Nicole Bracey knows all too well racism is a public health crisis. The three-time cancer survivor and serial entrepreneur has experienced systematic discrimination throughout every phase of her life.
“Cancer is one of those things where anyone can be a victim and it is non-discriminatory, which means there is no one to blame for cancer. You know what I’m saying? Whereas when you’re talking about things like Black Lives Matter, there is absolutely someone to blame, right? You can blame the entire institution of racism,” she said. “You can blame the entire institution of white supremacy in this country and the entire thing that this country was built on.”

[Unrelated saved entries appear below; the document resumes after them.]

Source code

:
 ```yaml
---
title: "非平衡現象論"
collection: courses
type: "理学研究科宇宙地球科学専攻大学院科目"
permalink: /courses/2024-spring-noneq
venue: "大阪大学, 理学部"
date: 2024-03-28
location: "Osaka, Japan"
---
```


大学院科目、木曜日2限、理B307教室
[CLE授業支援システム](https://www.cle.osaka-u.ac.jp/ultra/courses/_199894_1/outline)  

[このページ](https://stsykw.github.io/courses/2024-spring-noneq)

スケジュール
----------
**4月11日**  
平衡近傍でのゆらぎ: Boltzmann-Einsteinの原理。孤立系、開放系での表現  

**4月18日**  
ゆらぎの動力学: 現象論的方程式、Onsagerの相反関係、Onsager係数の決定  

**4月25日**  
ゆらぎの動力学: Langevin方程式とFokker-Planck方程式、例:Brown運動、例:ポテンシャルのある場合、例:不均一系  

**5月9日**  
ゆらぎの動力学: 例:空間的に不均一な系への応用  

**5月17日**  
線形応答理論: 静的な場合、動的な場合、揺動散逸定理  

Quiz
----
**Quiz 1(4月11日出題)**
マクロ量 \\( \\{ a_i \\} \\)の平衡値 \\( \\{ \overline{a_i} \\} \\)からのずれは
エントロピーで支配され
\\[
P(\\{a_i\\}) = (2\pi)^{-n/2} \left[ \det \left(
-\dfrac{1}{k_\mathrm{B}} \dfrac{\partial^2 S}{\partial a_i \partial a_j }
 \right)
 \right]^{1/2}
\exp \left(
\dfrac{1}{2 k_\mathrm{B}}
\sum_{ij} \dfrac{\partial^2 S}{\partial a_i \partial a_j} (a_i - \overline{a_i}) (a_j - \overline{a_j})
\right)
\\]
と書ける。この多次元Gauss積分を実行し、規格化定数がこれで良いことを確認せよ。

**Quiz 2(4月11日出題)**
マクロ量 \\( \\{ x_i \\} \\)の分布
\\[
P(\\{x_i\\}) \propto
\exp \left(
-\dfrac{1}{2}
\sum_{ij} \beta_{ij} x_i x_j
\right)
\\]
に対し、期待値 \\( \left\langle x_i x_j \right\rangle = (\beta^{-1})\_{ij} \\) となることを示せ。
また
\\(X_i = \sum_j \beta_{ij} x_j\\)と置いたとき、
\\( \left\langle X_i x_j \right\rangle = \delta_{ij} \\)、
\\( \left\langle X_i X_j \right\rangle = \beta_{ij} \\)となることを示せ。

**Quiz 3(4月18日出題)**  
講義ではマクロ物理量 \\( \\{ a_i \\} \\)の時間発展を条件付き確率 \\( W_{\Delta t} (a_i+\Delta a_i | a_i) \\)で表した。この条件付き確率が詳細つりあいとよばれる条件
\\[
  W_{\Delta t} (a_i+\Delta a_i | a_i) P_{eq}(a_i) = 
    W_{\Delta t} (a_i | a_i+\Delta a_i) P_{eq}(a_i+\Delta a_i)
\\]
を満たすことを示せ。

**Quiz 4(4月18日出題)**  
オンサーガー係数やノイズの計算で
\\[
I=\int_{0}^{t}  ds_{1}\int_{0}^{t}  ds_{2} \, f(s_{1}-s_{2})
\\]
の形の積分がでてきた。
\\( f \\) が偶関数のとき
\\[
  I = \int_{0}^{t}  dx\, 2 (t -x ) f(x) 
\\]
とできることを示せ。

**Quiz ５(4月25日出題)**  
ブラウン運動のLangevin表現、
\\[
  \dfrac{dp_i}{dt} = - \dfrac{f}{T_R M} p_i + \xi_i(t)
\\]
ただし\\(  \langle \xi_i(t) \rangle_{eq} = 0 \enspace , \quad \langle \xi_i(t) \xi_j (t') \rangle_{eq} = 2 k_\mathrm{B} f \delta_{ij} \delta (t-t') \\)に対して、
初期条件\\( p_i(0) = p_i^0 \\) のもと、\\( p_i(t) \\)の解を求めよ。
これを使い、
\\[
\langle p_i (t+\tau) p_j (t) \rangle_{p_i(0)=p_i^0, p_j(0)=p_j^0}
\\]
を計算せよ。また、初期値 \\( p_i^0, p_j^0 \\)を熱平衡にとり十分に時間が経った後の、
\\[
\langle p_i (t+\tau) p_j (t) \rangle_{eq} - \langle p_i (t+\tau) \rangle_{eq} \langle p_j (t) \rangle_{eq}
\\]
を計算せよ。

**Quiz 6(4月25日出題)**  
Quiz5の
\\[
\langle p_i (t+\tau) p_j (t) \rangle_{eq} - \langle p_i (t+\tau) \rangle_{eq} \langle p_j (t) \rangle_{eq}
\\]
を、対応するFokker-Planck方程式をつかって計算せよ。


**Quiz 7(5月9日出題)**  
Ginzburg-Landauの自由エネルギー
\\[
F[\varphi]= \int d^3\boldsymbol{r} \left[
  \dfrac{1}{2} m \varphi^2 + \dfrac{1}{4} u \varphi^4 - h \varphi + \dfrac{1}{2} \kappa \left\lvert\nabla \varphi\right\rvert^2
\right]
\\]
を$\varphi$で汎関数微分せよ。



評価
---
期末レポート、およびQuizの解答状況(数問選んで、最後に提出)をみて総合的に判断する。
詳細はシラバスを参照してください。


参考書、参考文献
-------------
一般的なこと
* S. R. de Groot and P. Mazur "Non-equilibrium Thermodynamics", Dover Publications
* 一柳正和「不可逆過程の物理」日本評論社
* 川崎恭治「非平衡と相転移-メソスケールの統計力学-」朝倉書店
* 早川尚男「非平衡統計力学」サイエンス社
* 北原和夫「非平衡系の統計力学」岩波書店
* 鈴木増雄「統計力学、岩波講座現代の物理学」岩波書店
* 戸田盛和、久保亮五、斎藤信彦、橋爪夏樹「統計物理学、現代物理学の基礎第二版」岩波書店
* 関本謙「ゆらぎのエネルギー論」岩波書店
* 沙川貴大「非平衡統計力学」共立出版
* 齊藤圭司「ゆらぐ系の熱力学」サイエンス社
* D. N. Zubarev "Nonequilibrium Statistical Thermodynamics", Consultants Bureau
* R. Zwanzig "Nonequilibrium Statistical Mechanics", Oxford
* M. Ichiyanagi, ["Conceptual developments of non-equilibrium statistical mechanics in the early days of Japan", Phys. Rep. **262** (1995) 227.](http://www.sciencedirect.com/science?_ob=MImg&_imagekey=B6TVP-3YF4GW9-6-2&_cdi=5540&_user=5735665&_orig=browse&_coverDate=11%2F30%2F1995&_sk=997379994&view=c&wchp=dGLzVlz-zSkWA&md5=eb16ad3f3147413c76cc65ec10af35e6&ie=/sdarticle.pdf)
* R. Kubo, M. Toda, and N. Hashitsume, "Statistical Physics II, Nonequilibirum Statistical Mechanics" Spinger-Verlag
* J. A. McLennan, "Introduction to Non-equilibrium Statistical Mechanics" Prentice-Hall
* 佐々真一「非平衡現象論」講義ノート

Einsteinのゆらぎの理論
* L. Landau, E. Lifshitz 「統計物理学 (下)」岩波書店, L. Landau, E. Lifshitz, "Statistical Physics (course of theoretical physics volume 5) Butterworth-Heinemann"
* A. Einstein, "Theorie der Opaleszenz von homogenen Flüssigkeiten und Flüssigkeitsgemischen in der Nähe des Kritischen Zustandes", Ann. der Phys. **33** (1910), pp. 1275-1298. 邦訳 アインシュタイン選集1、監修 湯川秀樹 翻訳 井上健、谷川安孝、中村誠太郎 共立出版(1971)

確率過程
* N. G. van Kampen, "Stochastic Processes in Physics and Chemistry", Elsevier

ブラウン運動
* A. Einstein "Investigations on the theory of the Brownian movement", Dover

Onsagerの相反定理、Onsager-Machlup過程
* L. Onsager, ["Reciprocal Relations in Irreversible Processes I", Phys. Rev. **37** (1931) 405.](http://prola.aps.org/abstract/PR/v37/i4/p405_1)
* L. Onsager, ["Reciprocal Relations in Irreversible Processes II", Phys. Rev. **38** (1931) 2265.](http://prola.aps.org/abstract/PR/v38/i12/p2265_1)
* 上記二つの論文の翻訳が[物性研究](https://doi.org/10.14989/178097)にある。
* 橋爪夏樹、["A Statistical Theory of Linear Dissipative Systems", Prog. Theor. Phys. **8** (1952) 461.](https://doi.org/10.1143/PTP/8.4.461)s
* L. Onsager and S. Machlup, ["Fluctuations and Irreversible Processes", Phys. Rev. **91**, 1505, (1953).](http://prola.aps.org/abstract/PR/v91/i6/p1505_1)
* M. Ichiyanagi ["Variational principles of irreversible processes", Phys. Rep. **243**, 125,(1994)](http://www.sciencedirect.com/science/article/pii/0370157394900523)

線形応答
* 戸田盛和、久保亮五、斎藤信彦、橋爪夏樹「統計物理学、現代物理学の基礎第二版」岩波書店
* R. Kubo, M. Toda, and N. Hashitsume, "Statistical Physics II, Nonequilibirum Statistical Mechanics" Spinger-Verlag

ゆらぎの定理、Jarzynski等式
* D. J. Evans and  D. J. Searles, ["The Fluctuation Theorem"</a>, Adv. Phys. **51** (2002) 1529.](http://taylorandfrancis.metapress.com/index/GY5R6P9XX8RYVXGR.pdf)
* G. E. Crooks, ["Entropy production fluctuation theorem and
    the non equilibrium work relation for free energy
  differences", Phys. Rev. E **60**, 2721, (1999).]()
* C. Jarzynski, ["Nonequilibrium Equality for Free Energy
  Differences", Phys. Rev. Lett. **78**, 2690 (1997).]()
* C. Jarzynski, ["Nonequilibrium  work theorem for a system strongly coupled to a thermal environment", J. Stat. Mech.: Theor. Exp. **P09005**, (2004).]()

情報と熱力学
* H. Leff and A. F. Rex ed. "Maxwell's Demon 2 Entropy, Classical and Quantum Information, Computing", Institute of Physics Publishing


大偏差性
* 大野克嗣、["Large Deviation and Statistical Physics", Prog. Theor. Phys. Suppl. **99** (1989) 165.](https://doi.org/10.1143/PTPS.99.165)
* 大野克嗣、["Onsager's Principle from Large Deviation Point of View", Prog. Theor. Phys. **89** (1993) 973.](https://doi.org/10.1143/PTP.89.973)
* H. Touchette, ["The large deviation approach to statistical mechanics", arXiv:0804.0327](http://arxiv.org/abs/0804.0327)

Bracey wanted to go beyond blame and move toward action so she created a t-shirt line to bring awareness and eventually lend significant financial support to a variety of social justice causes. She believes Black business can help propel change. The 31-year-old’s most popular item is a tee-shirt with the words “Legalize Melanin.”
“I really just wanted to create something that could become a mantra to Black people, to non-black people of color and to white people. Because if you can understand that simply existing as a Black person is regularly and unfairly criminalized, that really opens your eyes to all of the injustices that are happening to Black people in America,” she explained.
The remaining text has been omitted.